───── Data for this exercise ─────

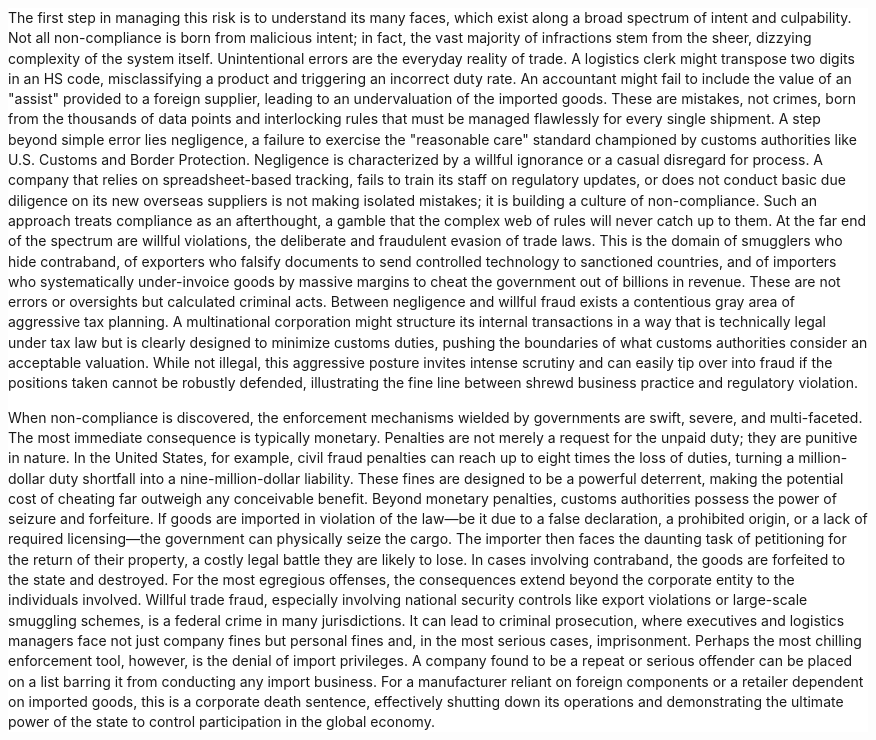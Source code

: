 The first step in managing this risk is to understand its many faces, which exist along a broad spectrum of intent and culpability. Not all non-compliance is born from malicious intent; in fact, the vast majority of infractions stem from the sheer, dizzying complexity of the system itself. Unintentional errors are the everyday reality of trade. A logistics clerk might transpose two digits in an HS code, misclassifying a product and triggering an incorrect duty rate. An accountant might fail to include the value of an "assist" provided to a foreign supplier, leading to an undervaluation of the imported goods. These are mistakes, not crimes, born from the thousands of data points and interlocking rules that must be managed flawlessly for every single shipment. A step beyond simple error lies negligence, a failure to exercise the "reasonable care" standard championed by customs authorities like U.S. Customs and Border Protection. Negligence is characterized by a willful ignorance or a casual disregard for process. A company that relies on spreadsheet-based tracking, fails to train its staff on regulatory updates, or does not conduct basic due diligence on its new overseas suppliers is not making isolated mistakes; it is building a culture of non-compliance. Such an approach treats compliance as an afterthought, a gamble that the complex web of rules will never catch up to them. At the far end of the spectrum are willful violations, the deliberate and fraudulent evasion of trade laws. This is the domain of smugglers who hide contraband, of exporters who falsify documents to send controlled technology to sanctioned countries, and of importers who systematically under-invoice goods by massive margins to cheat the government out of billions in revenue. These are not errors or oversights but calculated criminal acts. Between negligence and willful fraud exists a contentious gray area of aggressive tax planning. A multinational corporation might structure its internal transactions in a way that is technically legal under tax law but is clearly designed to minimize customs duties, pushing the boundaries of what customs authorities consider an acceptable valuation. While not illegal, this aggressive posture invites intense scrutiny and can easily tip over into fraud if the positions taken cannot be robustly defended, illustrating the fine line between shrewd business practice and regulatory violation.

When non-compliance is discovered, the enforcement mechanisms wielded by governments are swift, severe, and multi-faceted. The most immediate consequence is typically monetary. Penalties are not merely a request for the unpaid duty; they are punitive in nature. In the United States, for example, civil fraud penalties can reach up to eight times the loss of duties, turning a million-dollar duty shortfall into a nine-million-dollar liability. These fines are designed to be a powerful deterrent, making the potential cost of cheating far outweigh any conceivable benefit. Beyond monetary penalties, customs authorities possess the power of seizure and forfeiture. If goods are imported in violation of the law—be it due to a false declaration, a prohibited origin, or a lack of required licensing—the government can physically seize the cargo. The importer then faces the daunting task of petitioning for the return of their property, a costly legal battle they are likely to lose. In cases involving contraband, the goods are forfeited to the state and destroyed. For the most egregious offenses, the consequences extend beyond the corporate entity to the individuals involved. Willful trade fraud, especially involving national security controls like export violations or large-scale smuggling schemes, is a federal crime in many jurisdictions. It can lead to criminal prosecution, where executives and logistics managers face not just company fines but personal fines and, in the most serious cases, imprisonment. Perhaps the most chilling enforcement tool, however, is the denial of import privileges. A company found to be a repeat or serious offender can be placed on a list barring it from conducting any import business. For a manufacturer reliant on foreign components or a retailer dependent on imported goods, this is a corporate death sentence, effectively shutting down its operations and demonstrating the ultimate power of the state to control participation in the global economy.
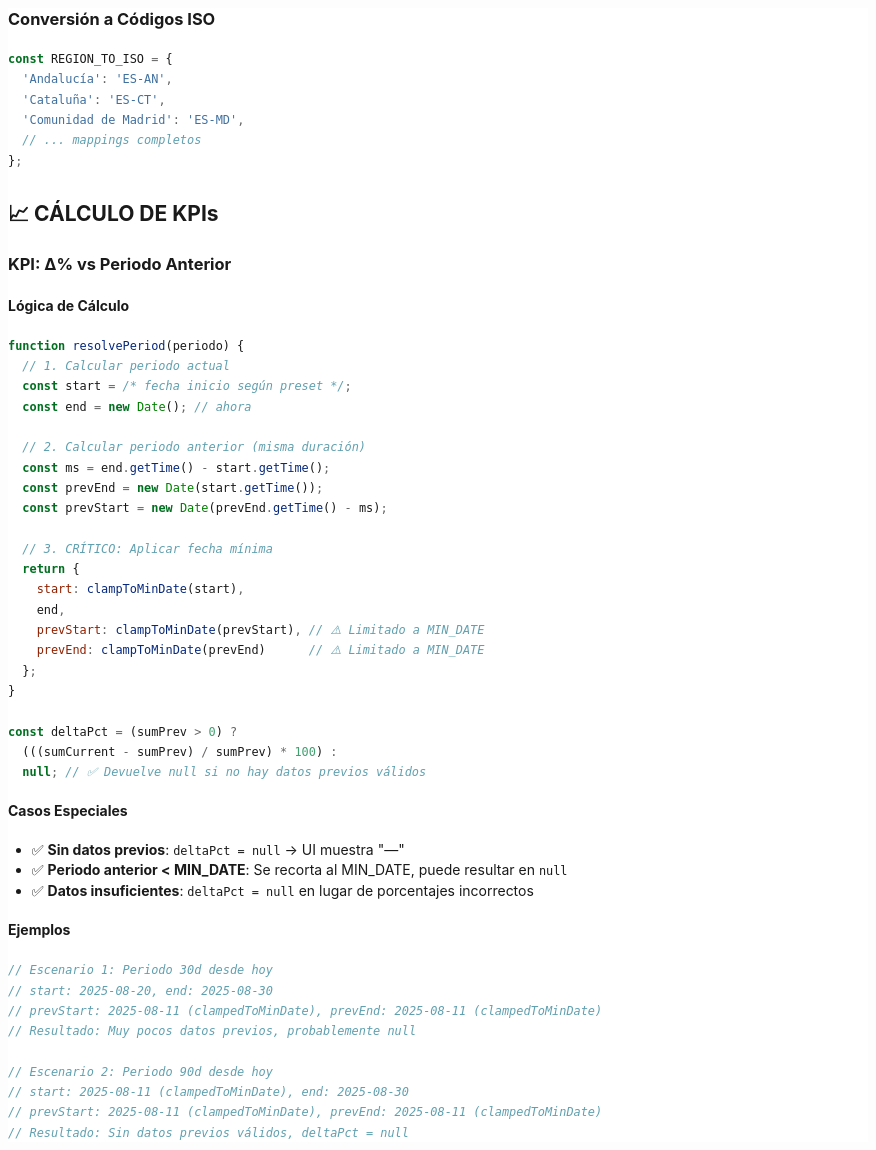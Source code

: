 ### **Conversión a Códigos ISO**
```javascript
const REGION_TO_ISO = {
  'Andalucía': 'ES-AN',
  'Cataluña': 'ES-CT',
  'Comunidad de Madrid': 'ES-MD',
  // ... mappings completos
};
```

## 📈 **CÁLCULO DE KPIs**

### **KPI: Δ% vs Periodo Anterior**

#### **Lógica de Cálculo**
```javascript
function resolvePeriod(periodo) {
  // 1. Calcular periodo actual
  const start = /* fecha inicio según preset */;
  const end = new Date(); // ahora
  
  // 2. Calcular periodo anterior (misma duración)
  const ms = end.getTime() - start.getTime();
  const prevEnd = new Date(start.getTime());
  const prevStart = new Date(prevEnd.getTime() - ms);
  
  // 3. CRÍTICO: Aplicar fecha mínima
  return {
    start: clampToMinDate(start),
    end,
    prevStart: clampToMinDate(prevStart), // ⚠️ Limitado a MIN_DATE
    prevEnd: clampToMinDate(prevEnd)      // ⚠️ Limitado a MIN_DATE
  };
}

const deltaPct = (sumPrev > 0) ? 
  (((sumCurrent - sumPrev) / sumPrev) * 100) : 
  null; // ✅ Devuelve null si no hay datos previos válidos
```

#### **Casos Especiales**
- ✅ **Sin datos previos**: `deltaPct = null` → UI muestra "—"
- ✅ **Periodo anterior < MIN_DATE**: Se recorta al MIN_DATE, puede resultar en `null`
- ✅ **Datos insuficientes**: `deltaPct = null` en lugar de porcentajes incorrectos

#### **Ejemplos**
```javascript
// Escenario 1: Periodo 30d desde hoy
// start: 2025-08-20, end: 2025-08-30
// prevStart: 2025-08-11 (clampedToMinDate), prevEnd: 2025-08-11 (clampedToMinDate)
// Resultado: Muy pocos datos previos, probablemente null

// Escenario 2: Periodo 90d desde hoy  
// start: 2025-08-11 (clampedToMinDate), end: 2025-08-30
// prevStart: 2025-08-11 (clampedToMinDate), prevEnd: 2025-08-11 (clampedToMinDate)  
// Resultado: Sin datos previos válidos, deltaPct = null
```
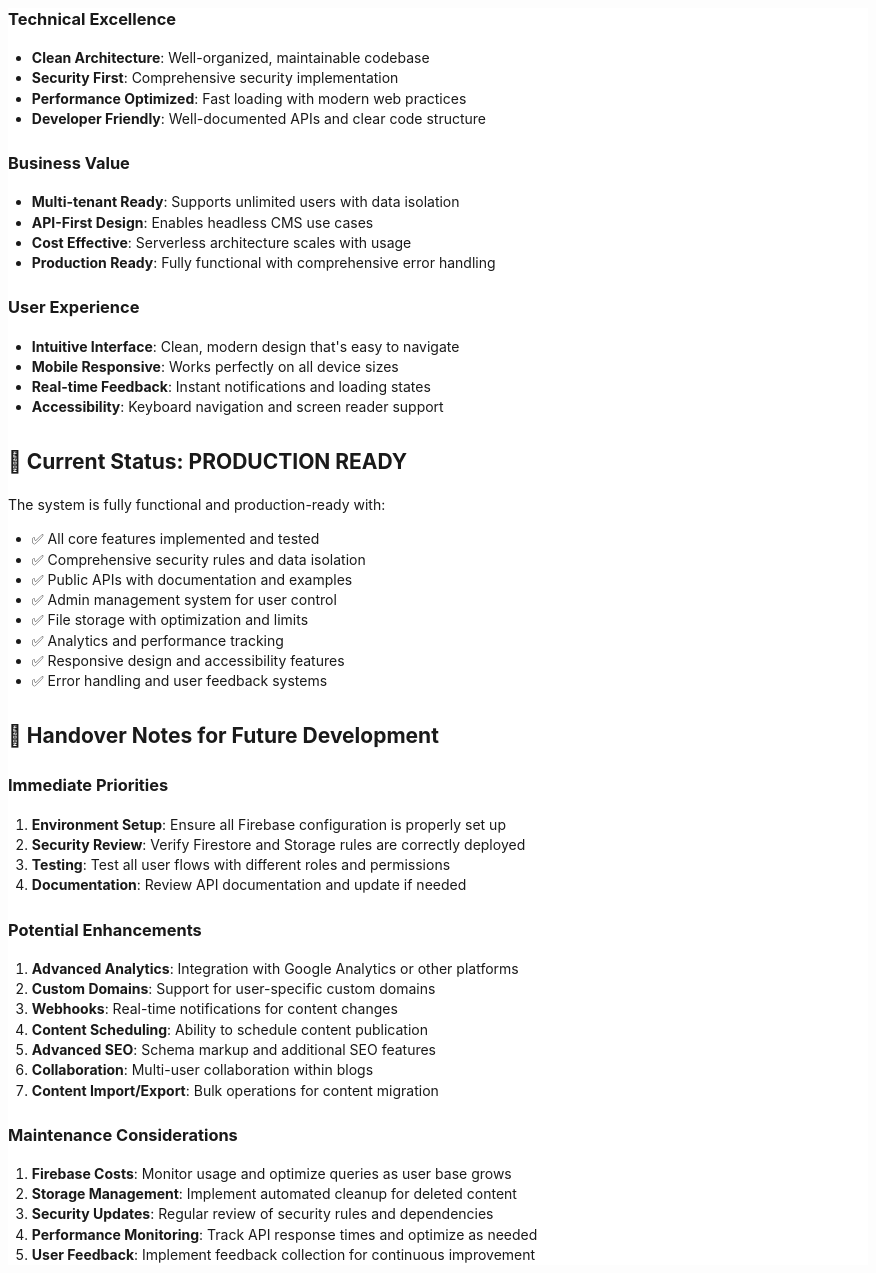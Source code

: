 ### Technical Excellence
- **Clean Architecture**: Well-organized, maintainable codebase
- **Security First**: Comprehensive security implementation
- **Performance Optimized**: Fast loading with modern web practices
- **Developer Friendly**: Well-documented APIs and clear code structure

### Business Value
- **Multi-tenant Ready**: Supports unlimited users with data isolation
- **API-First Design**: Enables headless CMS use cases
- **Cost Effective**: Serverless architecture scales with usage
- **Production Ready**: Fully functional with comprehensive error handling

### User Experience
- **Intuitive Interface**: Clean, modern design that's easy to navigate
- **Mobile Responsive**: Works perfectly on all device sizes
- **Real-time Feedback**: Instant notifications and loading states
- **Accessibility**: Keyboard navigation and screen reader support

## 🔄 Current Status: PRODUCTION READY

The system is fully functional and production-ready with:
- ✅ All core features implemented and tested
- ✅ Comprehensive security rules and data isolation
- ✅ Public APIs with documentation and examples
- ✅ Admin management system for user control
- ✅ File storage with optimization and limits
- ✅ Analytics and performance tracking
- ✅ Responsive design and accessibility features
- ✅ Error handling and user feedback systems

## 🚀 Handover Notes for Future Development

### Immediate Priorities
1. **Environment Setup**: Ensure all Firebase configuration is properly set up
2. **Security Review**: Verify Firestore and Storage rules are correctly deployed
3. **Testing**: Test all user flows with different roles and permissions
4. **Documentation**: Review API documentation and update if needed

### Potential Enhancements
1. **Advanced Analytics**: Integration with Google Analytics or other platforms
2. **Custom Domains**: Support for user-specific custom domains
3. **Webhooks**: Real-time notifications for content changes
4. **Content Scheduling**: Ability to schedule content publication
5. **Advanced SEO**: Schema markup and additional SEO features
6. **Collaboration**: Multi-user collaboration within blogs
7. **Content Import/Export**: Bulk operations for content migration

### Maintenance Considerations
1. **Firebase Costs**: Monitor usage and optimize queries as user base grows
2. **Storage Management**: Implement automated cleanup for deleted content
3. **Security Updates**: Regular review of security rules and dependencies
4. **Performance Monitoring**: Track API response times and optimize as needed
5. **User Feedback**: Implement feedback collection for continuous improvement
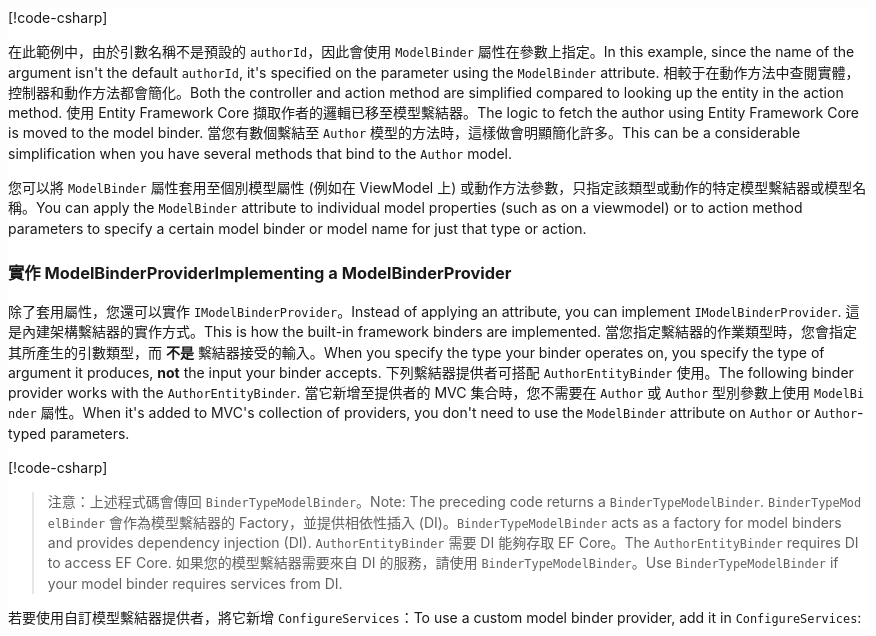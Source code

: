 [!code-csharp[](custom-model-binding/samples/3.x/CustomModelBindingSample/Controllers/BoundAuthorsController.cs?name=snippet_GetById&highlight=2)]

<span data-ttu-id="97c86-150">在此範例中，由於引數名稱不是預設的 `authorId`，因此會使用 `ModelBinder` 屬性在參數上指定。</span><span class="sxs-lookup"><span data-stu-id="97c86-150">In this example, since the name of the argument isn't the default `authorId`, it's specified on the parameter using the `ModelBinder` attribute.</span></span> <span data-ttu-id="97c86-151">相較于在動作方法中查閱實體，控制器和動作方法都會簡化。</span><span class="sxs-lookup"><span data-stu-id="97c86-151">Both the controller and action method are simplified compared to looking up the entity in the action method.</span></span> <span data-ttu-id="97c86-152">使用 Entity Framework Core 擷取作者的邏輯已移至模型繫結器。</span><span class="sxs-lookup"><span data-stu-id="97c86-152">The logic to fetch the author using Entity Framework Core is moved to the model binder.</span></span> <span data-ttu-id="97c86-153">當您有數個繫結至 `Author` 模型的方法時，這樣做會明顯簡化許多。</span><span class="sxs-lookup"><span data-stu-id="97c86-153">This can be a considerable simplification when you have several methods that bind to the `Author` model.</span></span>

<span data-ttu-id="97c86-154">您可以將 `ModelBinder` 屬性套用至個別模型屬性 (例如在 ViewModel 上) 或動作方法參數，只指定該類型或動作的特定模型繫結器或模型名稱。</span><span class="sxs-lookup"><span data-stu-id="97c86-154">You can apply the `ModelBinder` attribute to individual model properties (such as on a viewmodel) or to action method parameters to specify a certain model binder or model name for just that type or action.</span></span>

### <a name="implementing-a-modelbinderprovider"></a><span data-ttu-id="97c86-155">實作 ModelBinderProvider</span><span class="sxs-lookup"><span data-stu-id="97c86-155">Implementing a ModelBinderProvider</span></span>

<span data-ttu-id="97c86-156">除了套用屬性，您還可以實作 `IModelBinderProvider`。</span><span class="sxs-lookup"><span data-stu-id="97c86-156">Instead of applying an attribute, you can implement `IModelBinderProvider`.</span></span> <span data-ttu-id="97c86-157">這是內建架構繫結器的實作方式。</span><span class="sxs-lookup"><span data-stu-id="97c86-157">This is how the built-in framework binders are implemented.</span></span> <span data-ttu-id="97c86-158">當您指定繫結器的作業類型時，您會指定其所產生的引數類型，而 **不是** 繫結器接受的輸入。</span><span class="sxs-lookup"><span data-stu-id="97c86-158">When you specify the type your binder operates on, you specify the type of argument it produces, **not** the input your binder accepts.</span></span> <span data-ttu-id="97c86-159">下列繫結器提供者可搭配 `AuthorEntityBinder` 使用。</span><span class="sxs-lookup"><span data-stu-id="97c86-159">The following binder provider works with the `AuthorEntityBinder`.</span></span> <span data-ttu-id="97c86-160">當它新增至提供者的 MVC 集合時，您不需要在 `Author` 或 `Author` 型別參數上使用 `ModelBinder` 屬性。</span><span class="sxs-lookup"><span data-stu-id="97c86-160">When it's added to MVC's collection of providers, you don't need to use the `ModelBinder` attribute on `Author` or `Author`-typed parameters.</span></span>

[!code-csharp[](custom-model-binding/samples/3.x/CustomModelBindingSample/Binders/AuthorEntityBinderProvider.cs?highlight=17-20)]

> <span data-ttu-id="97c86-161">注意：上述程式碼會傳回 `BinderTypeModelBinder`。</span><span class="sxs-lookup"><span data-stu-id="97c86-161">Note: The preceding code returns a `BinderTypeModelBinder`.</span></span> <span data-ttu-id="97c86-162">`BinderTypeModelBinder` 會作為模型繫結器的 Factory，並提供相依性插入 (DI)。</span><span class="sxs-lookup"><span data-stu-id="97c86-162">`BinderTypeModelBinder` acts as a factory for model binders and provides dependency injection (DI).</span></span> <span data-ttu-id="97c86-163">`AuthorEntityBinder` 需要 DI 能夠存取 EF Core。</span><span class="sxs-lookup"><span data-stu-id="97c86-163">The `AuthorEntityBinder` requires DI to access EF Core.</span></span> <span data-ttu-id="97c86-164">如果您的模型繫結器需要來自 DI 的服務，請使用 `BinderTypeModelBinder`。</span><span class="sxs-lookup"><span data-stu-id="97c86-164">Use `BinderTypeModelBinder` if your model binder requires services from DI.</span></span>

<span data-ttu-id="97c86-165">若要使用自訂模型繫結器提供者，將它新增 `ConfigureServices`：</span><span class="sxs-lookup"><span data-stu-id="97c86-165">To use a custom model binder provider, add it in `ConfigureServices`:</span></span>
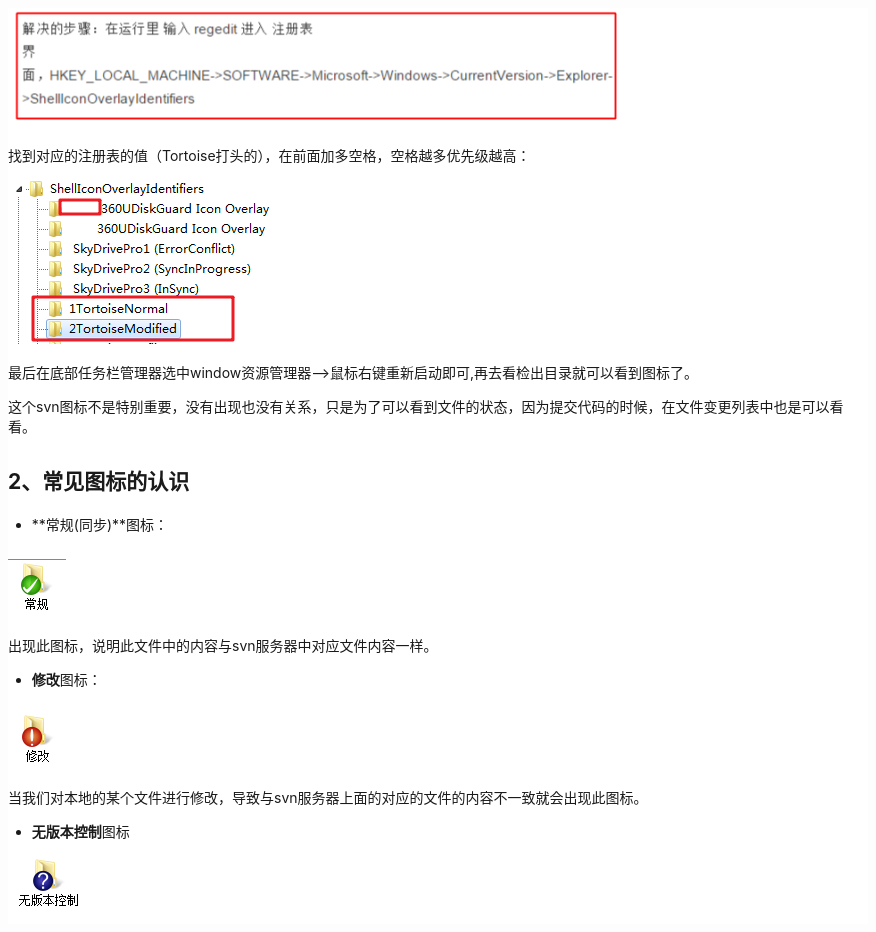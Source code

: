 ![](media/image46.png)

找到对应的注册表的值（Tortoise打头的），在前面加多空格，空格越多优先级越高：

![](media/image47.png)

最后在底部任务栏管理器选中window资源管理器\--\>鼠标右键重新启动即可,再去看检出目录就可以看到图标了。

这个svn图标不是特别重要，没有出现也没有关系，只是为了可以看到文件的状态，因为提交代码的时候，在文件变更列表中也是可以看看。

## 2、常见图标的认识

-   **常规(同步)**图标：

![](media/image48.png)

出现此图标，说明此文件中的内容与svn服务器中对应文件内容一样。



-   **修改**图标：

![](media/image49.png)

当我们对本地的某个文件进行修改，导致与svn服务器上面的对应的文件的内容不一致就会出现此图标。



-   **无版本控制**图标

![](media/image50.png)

─────

[Task prompt]:
The output is the stretch above from the line with "#### **Casos Especiales**" through the line with "### User Experience", copied word for word with both ends kept and every picture dropped.

[Reply]:
#### **Casos Especiales**
- ✅ **Sin datos previos**: `deltaPct = null` → UI muestra "—"
- ✅ **Periodo anterior < MIN_DATE**: Se recorta al MIN_DATE, puede resultar en `null`
- ✅ **Datos insuficientes**: `deltaPct = null` en lugar de porcentajes incorrectos

#### **Ejemplos**
```javascript
// Escenario 1: Periodo 30d desde hoy
// start: 2025-08-20, end: 2025-08-30
// prevStart: 2025-08-11 (clampedToMinDate), prevEnd: 2025-08-11 (clampedToMinDate)
// Resultado: Muy pocos datos previos, probablemente null

// Escenario 2: Periodo 90d desde hoy  
// start: 2025-08-11 (clampedToMinDate), end: 2025-08-30
// prevStart: 2025-08-11 (clampedToMinDate), prevEnd: 2025-08-11 (clampedToMinDate)  
// Resultado: Sin datos previos válidos, deltaPct = null
```
Source code

: ### Technical Excellence
- **Clean Architecture**: Well-organized, maintainable codebase
- **Security First**: Comprehensive security implementation
- **Performance Optimized**: Fast loading with modern web practices
- **Developer Friendly**: Well-documented APIs and clear code structure

### Business Value
- **Multi-tenant Ready**: Supports unlimited users with data isolation
- **API-First Design**: Enables headless CMS use cases
- **Cost Effective**: Serverless architecture scales with usage
- **Production Ready**: Fully functional with comprehensive error handling

### User Experience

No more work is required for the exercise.